Semiconductor Subsidy Program Hits Snag as Microchip Pauses Application
The US semiconductor industry’s efforts to revitalize domestic chipmaking have encountered a setback, as Microchip Technology Inc. has decided to put its application for subsidies on hold. This move marks the first time a company has stepped back from the Chips and Science Act program, designed to boost American chip production.
Microchip’s Struggles
The struggling chipmaker was initially slated to receive $162 million in grants to support its plants in Oregon and Colorado. However, since then, Microchip has furloughed workers twice at its Oregon facilities and announced plans to shut down a factory in Arizona, affecting around 500 employees. CEO Steve Sanghi attributed the decision to pause the application to the need to reassess the company’s priorities under new leadership.

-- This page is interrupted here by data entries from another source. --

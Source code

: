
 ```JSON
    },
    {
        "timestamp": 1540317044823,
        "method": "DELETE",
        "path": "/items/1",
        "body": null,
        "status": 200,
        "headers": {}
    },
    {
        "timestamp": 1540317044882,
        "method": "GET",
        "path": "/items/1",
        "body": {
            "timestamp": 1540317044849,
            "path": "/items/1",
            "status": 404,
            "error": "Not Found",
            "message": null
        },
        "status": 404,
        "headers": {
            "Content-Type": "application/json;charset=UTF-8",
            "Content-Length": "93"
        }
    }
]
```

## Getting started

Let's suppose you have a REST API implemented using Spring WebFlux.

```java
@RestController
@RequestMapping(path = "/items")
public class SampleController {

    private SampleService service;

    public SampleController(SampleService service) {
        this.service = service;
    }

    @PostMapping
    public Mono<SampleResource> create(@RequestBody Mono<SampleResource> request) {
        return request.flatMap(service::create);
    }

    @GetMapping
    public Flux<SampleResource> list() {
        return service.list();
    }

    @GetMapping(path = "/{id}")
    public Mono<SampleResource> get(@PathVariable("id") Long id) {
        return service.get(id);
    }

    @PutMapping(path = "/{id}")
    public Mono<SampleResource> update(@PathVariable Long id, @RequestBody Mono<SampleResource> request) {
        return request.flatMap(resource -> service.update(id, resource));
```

Chips Act Implementation Faces Challenges
The Commerce Department, responsible for implementing the Chips Act, has announced preliminary deals with over 20 companies and finalized agreements with six major players, including Intel Corp. and Taiwan Semiconductor Manufacturing Co. These binding accords account for almost 50% of direct funding from the program, which set aside $39 billion in grants, loans, and tax breaks to boost the US semiconductor industry. However, Microchip’s decision raises questions about the program’s effectiveness in achieving its goals.
Industry Downturn and Cyclical Nature of Semiconductor Industry
Microchip, which produces older-generation chips for products like cars and consumer devices, has been experiencing a deep sales slump and expects revenue to drop 40% in 2024. The company’s shares have plummeted 27% this year, making it one of the worst performers on the Philadelphia Stock Exchange Semiconductor Index. This downturn highlights the cyclical nature of the semiconductor industry, posing challenges for policymakers who must negotiate investments and subsidies that stretch years into the future.

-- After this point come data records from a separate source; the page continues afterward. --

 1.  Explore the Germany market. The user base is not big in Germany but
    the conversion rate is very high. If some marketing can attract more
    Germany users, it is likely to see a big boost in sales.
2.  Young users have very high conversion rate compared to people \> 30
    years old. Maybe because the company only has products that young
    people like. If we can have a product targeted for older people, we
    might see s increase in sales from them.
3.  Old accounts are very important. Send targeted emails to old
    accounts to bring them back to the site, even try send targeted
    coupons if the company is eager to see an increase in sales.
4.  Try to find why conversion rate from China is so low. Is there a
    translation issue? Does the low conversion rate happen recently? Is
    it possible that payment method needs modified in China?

Policymakers Face Challenges
“The grant was applied to maybe almost a year ago, when everybody thought that the factory capacity was never enough, and the world was gonna build silicon fabs forever,” Sanghi said. “Today, we have too much capacity.” This shift in market conditions underscores the difficulties policymakers face in supporting an industry characterized by booms and busts.
Government Support Only Covers a Small Slice of Factory Costs
Chips Act funding only covers a small portion of factory costs, and companies must still make commercial sense of their projects. As Sanghi noted, “The government gives you 15 cents of every dollar you spend. Do I want to spend $100 million to get $15 million back from the government — if I don’t need it and I don’t want to spend the other 85 myself?” This raises questions about the sustainability of government-supported projects in the semiconductor industry.